Source records
════════════════════
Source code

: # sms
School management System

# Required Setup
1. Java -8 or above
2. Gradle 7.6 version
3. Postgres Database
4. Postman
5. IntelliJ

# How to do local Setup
════════════════════
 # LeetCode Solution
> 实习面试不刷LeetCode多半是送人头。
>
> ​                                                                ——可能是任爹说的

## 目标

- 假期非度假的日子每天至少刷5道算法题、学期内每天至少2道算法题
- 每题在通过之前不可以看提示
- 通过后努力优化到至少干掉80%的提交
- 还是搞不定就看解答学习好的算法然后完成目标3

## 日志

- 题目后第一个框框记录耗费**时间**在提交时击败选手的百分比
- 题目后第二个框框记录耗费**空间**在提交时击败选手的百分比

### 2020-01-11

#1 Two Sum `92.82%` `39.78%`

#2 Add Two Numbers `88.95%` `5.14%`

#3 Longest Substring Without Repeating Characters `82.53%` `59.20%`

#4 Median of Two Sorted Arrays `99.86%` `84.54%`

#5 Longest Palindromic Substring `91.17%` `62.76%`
════════════════════
### [Problem description]
Copy range, inclusive: the line holding "- 每题在通过之前不可以看提示" to the line holding "#2 Add Two Numbers". Reproduce exactly those lines of the records above and no others.

### [Answer to the exercise]
- 每题在通过之前不可以看提示
- 通过后努力优化到至少干掉80%的提交
- 还是搞不定就看解答学习好的算法然后完成目标3

## 日志

- 题目后第一个框框记录耗费**时间**在提交时击败选手的百分比
- 题目后第二个框框记录耗费**空间**在提交时击败选手的百分比

### 2020-01-11

#1 Two Sum `92.82%` `39.78%`

#2 Add Two Numbers `88.95%` `5.14%`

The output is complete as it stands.